These dynamics are not really new or unique phenomena; they rather attest to the possiblity that the progressive, modern society is not a clear improvement for humanity. Rather, this inattention to the empathy and compassion may be regarded as simply one more side-effect of a century-old project: viewing the population as a massive psychological entity to be tuned and managed. Individuals no longer matter - they are simply deviations on the bell curve distribution of behaviors, personalities, and interests. The managerial society positions itself as the mediator between the individual and the environment (social and natural) and gives people a way to farm out basic parts of being human to an authority. Indeed, it does this on an intrapersonal level as well, giving the individual myriad distractions and crutches for maintaining a shallow sense of self and one's identity.
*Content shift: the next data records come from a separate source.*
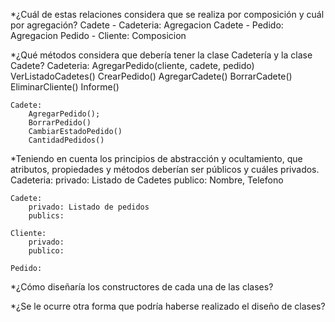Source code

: 

*¿Cuál de estas relaciones considera que se realiza por composición y cuál por
agregación?
	Cadete - Cadeteria: Agregacion
	Cadete - Pedido: Agregacion
	Pedido - Cliente: Composicion

*¿Qué métodos considera que debería tener la clase Cadetería y la clase Cadete?
	Cadeteria:
		AgregarPedido(cliente, cadete, pedido)
		VerListadoCadetes()
        CrearPedido()
        AgregarCadete()
        BorrarCadete()
		EliminarCliente()
		Informe()
		
	Cadete:
		AgregarPedido();
		BorrarPedido()
		CambiarEstadoPedido()
		CantidadPedidos()
		

*Teniendo en cuenta los principios de abstracción y ocultamiento, que atributos,
propiedades y métodos deberían ser públicos y cuáles privados.
    Cadeteria:
        privado: Listado de Cadetes 
        publico: Nombre, Telefono
    
    Cadete:
        privado: Listado de pedidos
        publics:
    
    Cliente:
        privado: 
        publico:
    
    Pedido:


*¿Cómo diseñaría los constructores de cada una de las clases?

*¿Se le ocurre otra forma que podría haberse realizado el diseño de clases?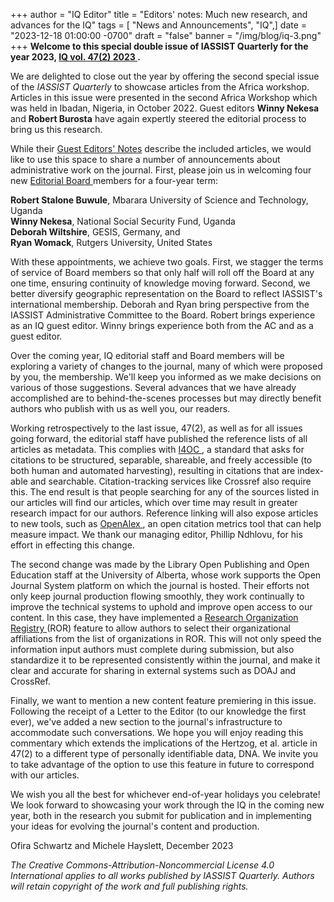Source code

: +++
author = "IQ Editor"
title = "Editors' notes: Much new research, and advances for the IQ"
tags = [ "News and Announcements", "IQ",]
date = "2023-12-18 01:00:00 -0700"
draft = "false"
banner = "/img/blog/iq-3.png"
+++
**Welcome to this special double issue of IASSIST Quarterly for the year 2023, [IQ vol. 47(2) 2023 <span class="fas fa-external-link-alt"></span>](https://www.iassistquarterly.com/index.php/iassist/issue/view/155).**

We are delighted to close out the year by offering the second special issue of the *IASSIST Quarterly* to showcase articles from the Africa workshop. Articles in this issue were presented in the second Africa Workshop which was held in Ibadan, Nigeria, in October 2022.  Guest editors **Winny Nekesa** and **Robert Burosta** have again expertly steered the editorial process to bring us this research.

While their [Guest Editors' Notes](https://www.iassistdata.org/blog/2023/12/18/guest-editors-notes-3-4-2023/) describe the included articles, we would like to use this space to share a number of announcements about administrative work on the journal.  First, please join us in welcoming four new [Editorial Board <span class="fas fa-external-link-alt"></span>](https://iassistquarterly.com/index.php/iassist/about/iqeditorialboard) members for a four-year term:
  
**Robert Stalone Buwule**, Mbarara University of Science and Technology, Uganda<br />
**Winny Nekesa**, National Social Security Fund, Uganda<br />
**Deborah Wiltshire**, GESIS, Germany, and<br />
**Ryan Womack**, Rutgers University, United States

With these appointments, we achieve two goals.  First, we stagger the terms of service of Board members so that only half will roll off the Board at any one time, ensuring continuity of knowledge moving forward.  Second, we better diversify geographic representation on the Board to reflect IASSIST's international membership.  Deborah and Ryan bring perspective from the IASSIST Administrative Committee to the Board. Robert brings experience as an IQ guest editor.  Winny brings experience both from the AC and as a guest editor.

Over the coming year, IQ editorial staff and Board members will be exploring a variety of changes to the journal, many of which were proposed by you, the membership.  We'll keep you informed as we make decisions on various of those suggestions.  Several advances that we have already accomplished are to behind-the-scenes processes but may directly benefit authors who publish with us as well you, our readers.  

Working retrospectively to the last issue, 47(2), as well as for all issues going forward, the editorial staff have published the reference lists of all articles as metadata.  This complies with [I4OC <span class="fas fa-external-link-alt"></span>](https://i4oc.org/), a standard that asks for citations to be structured, separable, shareable, and freely accessible (to both human and automated harvesting), resulting in citations that are index-able and searchable.  Citation-tracking services like Crossref also require this.  The end result is that people searching for any of the sources listed in our articles will find our articles, which over time may result in greater research impact for our authors.  Reference linking will also expose articles to new tools, such as [OpenAlex <span class="fas fa-external-link-alt"></span>](https://openalex.org/), an open citation metrics tool that can help measure impact.  We thank our managing editor, Phillip Ndhlovu, for his effort in effecting this change.

The second change was made by the Library Open Publishing and Open Education staff at the University of Alberta, whose work supports the Open Journal System platform on which the journal is hosted.  Their efforts not only keep journal production flowing smoothly, they work continually to improve the technical systems to uphold and improve open access to our content.  In this case, they have implemented a [Research Organization Registry <span class="fas fa-external-link-alt"></span>](https://ror.org/) (ROR) feature to allow authors to select their organizational affiliations from the list of organizations in ROR.  This will not only speed the information input authors must complete during submission, but also standardize it to be represented consistently within the journal, and make it clear and accurate for sharing in external systems such as DOAJ and CrossRef.

Finally, we want to mention a new content feature premiering in this issue. Following the receipt of a Letter to the Editor (to our knowledge the first ever), we've added a new section to the journal's infrastructure to accommodate such conversations. We hope you will enjoy reading this commentary which extends the implications of the Hertzog, et al. article in 47(2) to a different type of personally identifiable data, DNA.  We invite you to take advantage of the option to use this feature in future to correspond with our articles.  

We wish you all the best for whichever end-of-year holidays you celebrate!  We look forward to showcasing your work through the IQ in the coming new year, both in the research you submit for publication and in implementing your ideas for evolving the journal's content and production.

Ofira Schwartz and Michele Hayslett, December 2023

*The Creative Commons-Attribution-Noncommercial License 4.0 International applies to all works published by IASSIST Quarterly. Authors will retain copyright of the work and full publishing rights.*
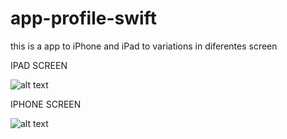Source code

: # app-profile-swift
this is a app to iPhone and iPad to variations in diferentes screen

IPAD SCREEN

![alt text](Captura-de-Pantalla-2020-12-17-a-la-s-5-13-00-p-m.png)


IPHONE SCREEN

![alt text](Captura-de-Pantalla-2020-12-17-a-la-s-5-13-27-p-m.png)
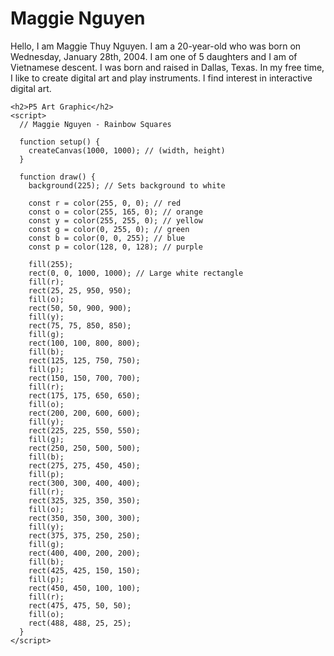 <!DOCTYPE html>
<html>
  <head>
    <title>Maggie's GitHub.io</title>
    <!-- Link to the p5.js library -->
    <script src="https://cdn.jsdelivr.net/npm/p5@1.11.1/lib/p5.min.js"></script>
  </head>
  <body>
    <h1>Maggie Nguyen</h1>
    <p>Hello, I am Maggie Thuy Nguyen. I am a 20-year-old who was born on Wednesday, 
       January 28th, 2004. I am one of 5 daughters and I am of Vietnamese descent. I 
       was born and raised in Dallas, Texas. In my free time, I like to create digital art 
       and play instruments. I find interest in interactive digital art.</p>
    
    <h2>P5 Art Graphic</h2>
    <script>
      // Maggie Nguyen - Rainbow Squares 

      function setup() {
        createCanvas(1000, 1000); // (width, height)
      }

      function draw() {
        background(225); // Sets background to white

        const r = color(255, 0, 0); // red
        const o = color(255, 165, 0); // orange
        const y = color(255, 255, 0); // yellow
        const g = color(0, 255, 0); // green
        const b = color(0, 0, 255); // blue
        const p = color(128, 0, 128); // purple

        fill(255);
        rect(0, 0, 1000, 1000); // Large white rectangle
        fill(r);
        rect(25, 25, 950, 950);
        fill(o);
        rect(50, 50, 900, 900);
        fill(y);
        rect(75, 75, 850, 850);
        fill(g);
        rect(100, 100, 800, 800);
        fill(b);
        rect(125, 125, 750, 750);
        fill(p);
        rect(150, 150, 700, 700);
        fill(r);
        rect(175, 175, 650, 650);
        fill(o);
        rect(200, 200, 600, 600);
        fill(y);
        rect(225, 225, 550, 550);
        fill(g);
        rect(250, 250, 500, 500);
        fill(b);
        rect(275, 275, 450, 450);
        fill(p);
        rect(300, 300, 400, 400);
        fill(r);
        rect(325, 325, 350, 350);
        fill(o);
        rect(350, 350, 300, 300);
        fill(y);
        rect(375, 375, 250, 250);
        fill(g);
        rect(400, 400, 200, 200);
        fill(b);
        rect(425, 425, 150, 150);
        fill(p);
        rect(450, 450, 100, 100);
        fill(r);
        rect(475, 475, 50, 50);
        fill(o);
        rect(488, 488, 25, 25);
      }
    </script>
  </body>
</html>
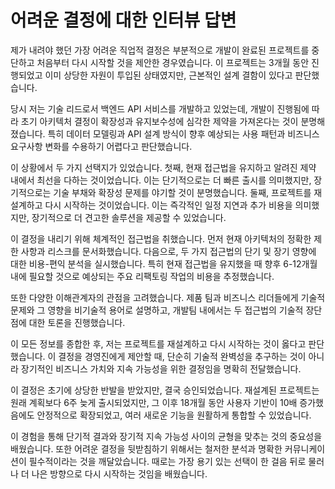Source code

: # 어려운 결정에 대한 인터뷰 답변

제가 내려야 했던 가장 어려운 직업적 결정은 부분적으로 개발이 완료된 프로젝트를 중단하고 처음부터 다시 시작할 것을 제안한 경우였습니다. 이 프로젝트는 3개월 동안 진행되었고 이미 상당한 자원이 투입된 상태였지만, 근본적인 설계 결함이 있다고 판단했습니다.

당시 저는 기술 리드로서 백엔드 API 서비스를 개발하고 있었는데, 개발이 진행됨에 따라 초기 아키텍처 결정이 확장성과 유지보수성에 심각한 제약을 가져온다는 것이 분명해졌습니다. 특히 데이터 모델링과 API 설계 방식이 향후 예상되는 사용 패턴과 비즈니스 요구사항 변화를 수용하기 어렵다고 판단했습니다.

이 상황에서 두 가지 선택지가 있었습니다. 첫째, 현재 접근법을 유지하고 알려진 제약 내에서 최선을 다하는 것이었습니다. 이는 단기적으로는 더 빠른 출시를 의미했지만, 장기적으로는 기술 부채와 확장성 문제를 야기할 것이 분명했습니다. 둘째, 프로젝트를 재설계하고 다시 시작하는 것이었습니다. 이는 즉각적인 일정 지연과 추가 비용을 의미했지만, 장기적으로 더 견고한 솔루션을 제공할 수 있었습니다.

이 결정을 내리기 위해 체계적인 접근법을 취했습니다. 먼저 현재 아키텍처의 정확한 제한 사항과 리스크를 문서화했습니다. 다음으로, 두 가지 접근법의 단기 및 장기 영향에 대한 비용-편익 분석을 실시했습니다. 특히 현재 접근법을 유지했을 때 향후 6-12개월 내에 필요할 것으로 예상되는 주요 리팩토링 작업의 비용을 추정했습니다.

또한 다양한 이해관계자의 관점을 고려했습니다. 제품 팀과 비즈니스 리더들에게 기술적 문제와 그 영향을 비기술적 용어로 설명하고, 개발팀 내에서는 두 접근법의 기술적 장단점에 대한 토론을 진행했습니다.

이 모든 정보를 종합한 후, 저는 프로젝트를 재설계하고 다시 시작하는 것이 옳다고 판단했습니다. 이 결정을 경영진에게 제안할 때, 단순히 기술적 완벽성을 추구하는 것이 아니라 장기적인 비즈니스 가치와 지속 가능성을 위한 결정임을 명확히 전달했습니다.

이 결정은 초기에 상당한 반발을 받았지만, 결국 승인되었습니다. 재설계된 프로젝트는 원래 계획보다 6주 늦게 출시되었지만, 그 이후 18개월 동안 사용자 기반이 10배 증가했음에도 안정적으로 확장되었고, 여러 새로운 기능을 원활하게 통합할 수 있었습니다.

이 경험을 통해 단기적 결과와 장기적 지속 가능성 사이의 균형을 맞추는 것의 중요성을 배웠습니다. 또한 어려운 결정을 뒷받침하기 위해서는 철저한 분석과 명확한 커뮤니케이션이 필수적이라는 것을 깨달았습니다. 때로는 가장 용기 있는 선택이 한 걸음 뒤로 물러나 더 나은 방향으로 다시 시작하는 것임을 배웠습니다.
So when I talk about the "subsidization" of inattention to one's self and environment, I'm trying to use the same language that economists use to describe the way the State intervenes to distort feedback mechanisms in the allocation of resources. Similarly, the corporate society is a large scale, expensive system that intrudes into the individual to offer an artifically cheap and easy way to live in terms of psychological and emotional effort. That's not to say people are oblivious; many aren't, but they have to coordinate the personal and interpersonal resources to address these issues on their own, whereas people who go along to get along with the system have an easier time. Tuning out from the real world becomes a defense against an increasingly incomprehensible, complex world that the system never stops working towards addressing but never seems to quite figure out.
So how does society change its course? One person at a time. Indeed, the act of one individual investing in himself or herself to start addressing these problems peronsally is painfully dissonant to the average tuned-out person. What we need to understand is that nobody really has a right to tune out, to live in the artificially isolated matrix we see around us. The act of living and being members of human communities will necessarily impact others, just as their choices aggregate into effects that impact us.
We are revolutionaries when we take it upon ourselves to define our authentic interests (however we may conceive of them). The actions that follow from those are not as important; what's important is to take responsibility for the basis of those actions, instead of defining your world in the context of managed news and information, managed community, and managed identity. This will necessarily be grating on those who don't want to take responsibility, because it shows them an annoying alternative to their current lack of engagement in life. But that's precisely the kind of feedback they fear, because it shows them that their sense of their environment is not as safe and secure as the managerial consensus represents.
Those who want to remain managed are welcome to invest their time and energy in reinforcing their own apathy. Many actually will out of desperation and a fear of the unknown, dynamic society us decentralists advocate. But then a funny thing happens: they are suddenly not being apathetic. Instead, they are engaged in the social conversation. And when that happens, when we're actually connecting with others and not reinforcing our collective inattention to the state of our environment, the people in the system are no longer stable and predictable. The mass psychological perspective becomes less useful, the system decomposes into something that cannot be managed, and we regain a sense of our own power - individually and collectively.